# [PROBLEM DESCRIPTION]
Each record must reappear in the answer exactly as it is written.
-------- MATERIALS PROVIDED --------
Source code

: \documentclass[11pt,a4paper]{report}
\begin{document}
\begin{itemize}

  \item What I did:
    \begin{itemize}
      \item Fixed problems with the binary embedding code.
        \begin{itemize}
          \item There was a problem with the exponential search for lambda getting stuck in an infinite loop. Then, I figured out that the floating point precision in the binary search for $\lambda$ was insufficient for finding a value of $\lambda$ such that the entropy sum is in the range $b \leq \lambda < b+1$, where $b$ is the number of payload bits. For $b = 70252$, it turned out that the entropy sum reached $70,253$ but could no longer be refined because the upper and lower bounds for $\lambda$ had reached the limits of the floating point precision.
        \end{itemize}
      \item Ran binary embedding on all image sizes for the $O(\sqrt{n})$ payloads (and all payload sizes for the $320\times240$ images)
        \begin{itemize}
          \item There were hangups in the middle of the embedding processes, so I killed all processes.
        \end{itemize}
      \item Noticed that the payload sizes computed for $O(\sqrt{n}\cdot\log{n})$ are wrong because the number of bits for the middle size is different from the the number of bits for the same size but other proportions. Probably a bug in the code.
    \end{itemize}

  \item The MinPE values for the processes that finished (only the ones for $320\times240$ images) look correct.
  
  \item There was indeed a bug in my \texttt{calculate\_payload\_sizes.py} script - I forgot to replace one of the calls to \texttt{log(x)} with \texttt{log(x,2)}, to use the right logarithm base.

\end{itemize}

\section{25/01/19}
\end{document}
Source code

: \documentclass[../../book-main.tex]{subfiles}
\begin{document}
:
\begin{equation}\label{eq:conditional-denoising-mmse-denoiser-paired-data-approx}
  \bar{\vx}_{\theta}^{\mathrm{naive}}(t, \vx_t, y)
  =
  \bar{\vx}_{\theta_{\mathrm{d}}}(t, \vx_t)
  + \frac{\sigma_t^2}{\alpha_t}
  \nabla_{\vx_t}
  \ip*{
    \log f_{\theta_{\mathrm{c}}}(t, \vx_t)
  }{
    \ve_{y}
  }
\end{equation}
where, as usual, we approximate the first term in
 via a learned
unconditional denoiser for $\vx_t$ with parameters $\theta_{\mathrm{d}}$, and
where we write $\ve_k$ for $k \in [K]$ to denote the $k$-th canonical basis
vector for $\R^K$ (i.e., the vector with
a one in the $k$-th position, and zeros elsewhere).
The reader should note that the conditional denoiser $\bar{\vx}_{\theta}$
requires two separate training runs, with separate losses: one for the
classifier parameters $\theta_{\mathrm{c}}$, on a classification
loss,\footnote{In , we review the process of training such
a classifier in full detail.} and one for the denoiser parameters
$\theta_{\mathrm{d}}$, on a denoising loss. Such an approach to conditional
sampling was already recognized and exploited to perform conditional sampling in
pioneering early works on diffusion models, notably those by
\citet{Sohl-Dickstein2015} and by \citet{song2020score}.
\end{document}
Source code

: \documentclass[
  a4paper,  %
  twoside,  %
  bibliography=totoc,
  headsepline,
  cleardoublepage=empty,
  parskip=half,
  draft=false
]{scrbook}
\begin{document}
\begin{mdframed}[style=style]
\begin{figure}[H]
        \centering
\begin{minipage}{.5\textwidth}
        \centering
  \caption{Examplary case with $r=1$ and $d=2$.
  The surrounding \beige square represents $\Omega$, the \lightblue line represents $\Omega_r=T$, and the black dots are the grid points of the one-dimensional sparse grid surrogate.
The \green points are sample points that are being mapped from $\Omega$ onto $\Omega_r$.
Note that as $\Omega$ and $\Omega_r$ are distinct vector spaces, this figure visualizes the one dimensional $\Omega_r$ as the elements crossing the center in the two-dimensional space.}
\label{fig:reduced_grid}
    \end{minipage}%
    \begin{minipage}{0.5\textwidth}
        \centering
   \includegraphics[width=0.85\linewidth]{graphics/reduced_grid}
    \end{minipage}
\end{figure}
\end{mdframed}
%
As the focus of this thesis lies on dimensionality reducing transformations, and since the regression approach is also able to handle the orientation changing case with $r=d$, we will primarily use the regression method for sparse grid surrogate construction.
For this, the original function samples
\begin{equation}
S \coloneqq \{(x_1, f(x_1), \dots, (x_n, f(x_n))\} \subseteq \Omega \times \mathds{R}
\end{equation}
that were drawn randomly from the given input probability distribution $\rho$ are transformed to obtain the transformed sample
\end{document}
--------
# [OUTPUT FOR THIS EXERCISE]
Source code

: \documentclass[11pt,a4paper]{report}
\begin{document}
\begin{itemize}

  \item What I did:
    \begin{itemize}
      \item Fixed problems with the binary embedding code.
        \begin{itemize}
          \item There was a problem with the exponential search for lambda getting stuck in an infinite loop. Then, I figured out that the floating point precision in the binary search for $\lambda$ was insufficient for finding a value of $\lambda$ such that the entropy sum is in the range $b \leq \lambda < b+1$, where $b$ is the number of payload bits. For $b = 70252$, it turned out that the entropy sum reached $70,253$ but could no longer be refined because the upper and lower bounds for $\lambda$ had reached the limits of the floating point precision.
        \end{itemize}
      \item Ran binary embedding on all image sizes for the $O(\sqrt{n})$ payloads (and all payload sizes for the $320\times240$ images)
        \begin{itemize}
          \item There were hangups in the middle of the embedding processes, so I killed all processes.
        \end{itemize}
      \item Noticed that the payload sizes computed for $O(\sqrt{n}\cdot\log{n})$ are wrong because the number of bits for the middle size is different from the the number of bits for the same size but other proportions. Probably a bug in the code.
    \end{itemize}

  \item The MinPE values for the processes that finished (only the ones for $320\times240$ images) look correct.
  
  \item There was indeed a bug in my \texttt{calculate\_payload\_sizes.py} script - I forgot to replace one of the calls to \texttt{log(x)} with \texttt{log(x,2)}, to use the right logarithm base.

\end{itemize}

\section{25/01/19}
\end{document}
Source code

: \documentclass[../../book-main.tex]{subfiles}
\begin{document}
:
\begin{equation}\label{eq:conditional-denoising-mmse-denoiser-paired-data-approx}
  \bar{\vx}_{\theta}^{\mathrm{naive}}(t, \vx_t, y)
  =
  \bar{\vx}_{\theta_{\mathrm{d}}}(t, \vx_t)
  + \frac{\sigma_t^2}{\alpha_t}
  \nabla_{\vx_t}
  \ip*{
    \log f_{\theta_{\mathrm{c}}}(t, \vx_t)
  }{
    \ve_{y}
  }
\end{equation}
where, as usual, we approximate the first term in
 via a learned
unconditional denoiser for $\vx_t$ with parameters $\theta_{\mathrm{d}}$, and
where we write $\ve_k$ for $k \in [K]$ to denote the $k$-th canonical basis
vector for $\R^K$ (i.e., the vector with
a one in the $k$-th position, and zeros elsewhere).
The reader should note that the conditional denoiser $\bar{\vx}_{\theta}$
requires two separate training runs, with separate losses: one for the
classifier parameters $\theta_{\mathrm{c}}$, on a classification
loss,\footnote{In , we review the process of training such
a classifier in full detail.} and one for the denoiser parameters
$\theta_{\mathrm{d}}$, on a denoising loss. Such an approach to conditional
sampling was already recognized and exploited to perform conditional sampling in
pioneering early works on diffusion models, notably those by
\citet{Sohl-Dickstein2015} and by \citet{song2020score}.
\end{document}
Source code

: \documentclass[
  a4paper,  %
  twoside,  %
  bibliography=totoc,
  headsepline,
  cleardoublepage=empty,
  parskip=half,
  draft=false
]{scrbook}
\begin{document}
\begin{mdframed}[style=style]
\begin{figure}[H]
        \centering
\begin{minipage}{.5\textwidth}
        \centering
  \caption{Examplary case with $r=1$ and $d=2$.
  The surrounding \beige square represents $\Omega$, the \lightblue line represents $\Omega_r=T$, and the black dots are the grid points of the one-dimensional sparse grid surrogate.
The \green points are sample points that are being mapped from $\Omega$ onto $\Omega_r$.
Note that as $\Omega$ and $\Omega_r$ are distinct vector spaces, this figure visualizes the one dimensional $\Omega_r$ as the elements crossing the center in the two-dimensional space.}
\label{fig:reduced_grid}
    \end{minipage}%
    \begin{minipage}{0.5\textwidth}
        \centering
   \includegraphics[width=0.85\linewidth]{graphics/reduced_grid}
    \end{minipage}
\end{figure}
\end{mdframed}
%
As the focus of this thesis lies on dimensionality reducing transformations, and since the regression approach is also able to handle the orientation changing case with $r=d$, we will primarily use the regression method for sparse grid surrogate construction.
For this, the original function samples
\begin{equation}
S \coloneqq \{(x_1, f(x_1), \dots, (x_n, f(x_n))\} \subseteq \Omega \times \mathds{R}
\end{equation}
that were drawn randomly from the given input probability distribution $\rho$ are transformed to obtain the transformed sample
\end{document}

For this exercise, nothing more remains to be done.